Imfits can also read the continuum data and the position-velocity (PV) diagram.
Draw maps
The drawmaps submodule from imfits makes it easy to plot maps of the fits data. Belows are a few examples.
Intensity maps
intensitymap from AstroCanvas can be used for an image with two spatial axes at a single frequency (e.g., continuum and moment maps). The simplest usage is as follows.
[2]:
# import module
from imfits import drawmaps as dm
# read file
f = 'l1489.c18o.contsub.gain01.rbp05.mlt100.cf15.pbcor.mom0.trimed.fits' # moment zero map
im = Imfits(f)
# make plot
canvas = dm.AstroCanvas((1,1)) # Define a canvas where an image is plotted. Give (n_row, _col).
canvas.intensitymap(im)
plt.show()
WARNING: VerifyWarning: Invalid 'BLANK' keyword in header. The 'BLANK' keyword is only applicable to integer data, and will be ignored in this HDU. [astropy.io.fits.hdu.image]

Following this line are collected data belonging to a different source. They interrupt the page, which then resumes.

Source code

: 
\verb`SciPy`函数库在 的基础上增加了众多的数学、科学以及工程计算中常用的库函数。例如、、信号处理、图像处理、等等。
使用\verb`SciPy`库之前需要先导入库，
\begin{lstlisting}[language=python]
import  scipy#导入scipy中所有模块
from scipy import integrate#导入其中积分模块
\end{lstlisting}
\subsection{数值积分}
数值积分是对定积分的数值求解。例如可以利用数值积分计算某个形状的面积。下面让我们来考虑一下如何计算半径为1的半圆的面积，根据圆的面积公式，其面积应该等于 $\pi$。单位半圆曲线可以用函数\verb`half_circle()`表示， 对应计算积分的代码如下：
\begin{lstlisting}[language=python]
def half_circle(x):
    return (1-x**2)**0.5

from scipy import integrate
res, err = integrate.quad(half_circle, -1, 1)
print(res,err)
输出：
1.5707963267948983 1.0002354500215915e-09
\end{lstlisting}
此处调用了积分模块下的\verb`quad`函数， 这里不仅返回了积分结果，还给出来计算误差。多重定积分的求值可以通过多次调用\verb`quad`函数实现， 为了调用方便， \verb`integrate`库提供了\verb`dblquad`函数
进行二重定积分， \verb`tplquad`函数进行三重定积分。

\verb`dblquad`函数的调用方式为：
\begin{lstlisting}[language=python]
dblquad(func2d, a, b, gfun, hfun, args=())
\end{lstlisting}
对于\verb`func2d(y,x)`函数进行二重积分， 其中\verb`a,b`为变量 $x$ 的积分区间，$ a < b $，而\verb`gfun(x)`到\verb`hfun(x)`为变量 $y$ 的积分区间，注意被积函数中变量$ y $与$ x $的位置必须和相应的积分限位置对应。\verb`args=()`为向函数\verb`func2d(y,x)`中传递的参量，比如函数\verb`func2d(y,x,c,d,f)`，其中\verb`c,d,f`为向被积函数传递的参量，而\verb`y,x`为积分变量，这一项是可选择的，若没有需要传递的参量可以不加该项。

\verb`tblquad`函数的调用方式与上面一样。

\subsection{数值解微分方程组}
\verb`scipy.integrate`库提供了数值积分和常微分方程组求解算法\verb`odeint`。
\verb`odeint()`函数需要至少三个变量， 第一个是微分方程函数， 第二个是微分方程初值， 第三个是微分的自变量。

WARNING: FITSFixedWarning: 'datfix' made the change 'Set MJD-OBS to 57166.678867 from DATE-OBS'. [astropy.wcs.wcs]
CAUTION read_header: No keyword PCi_j or CDi_j are found. No rotation is assumed.
The map can be saved to a pdf file by canvas.savefig('filename'). More options can be given for more detailed plot settings.
[10]:
# rms of the map
rms = 8.e-3 # Jy/beam
# Define a canvas
canvas = dm.AstroCanvas((1,1))
# With more options
canvas.intensitymap(im,
imscale = [-5,5,-5,5], # map extent to show
color = True, # Add color
cmap = 'PuBuGn', # color map
contour = True, # Add contour
clevels = np.array([-3,3,6,9,12,15.]) * rms, # contour level
cbarlabel = r'(Jy beam$^{-1}$ km s$^{-1}$)', # color bar label
cbaroptions = ['top', '2%', '2%'], # colorbar options
ccross = True, # Add a cross at the center
prop_cross = [0.5, 2., 'r'], # Cross properties
scalebar = [30 / 140., '30 au', 'bottom right', 'k', 14] # Add a scale bar; [length in arcsec, text, location, color, font size]
)
plt.show()
The data can be editted before making plots. Particularly, trimming data makes the plot speed much faster when the data size is huge.
[14]:
# fits file
f = 'l1489.c18o.contsub.gain01.rbp05.mlt100.cf15.pbcor.mom0.trimed.fits'
# new center
center = '4h4m43.02s 26d18m55s'
# read file
im = Imfits(f)
# shift map center
im.shift_coord_center(center)
# trim image
im.trim_data([-2.5,2.5], [-2.5,2.5]) # give xlim, ylim in arcsec
# plot
canvas = dm.AstroCanvas((1,1))
canvas.intensitymap(im, ccross=False, colorbar=False,)
plt.show()
WARNING: VerifyWarning: Invalid 'BLANK' keyword in header. The 'BLANK' keyword is only applicable to integer data, and will be ignored in this HDU. [astropy.io.fits.hdu.image]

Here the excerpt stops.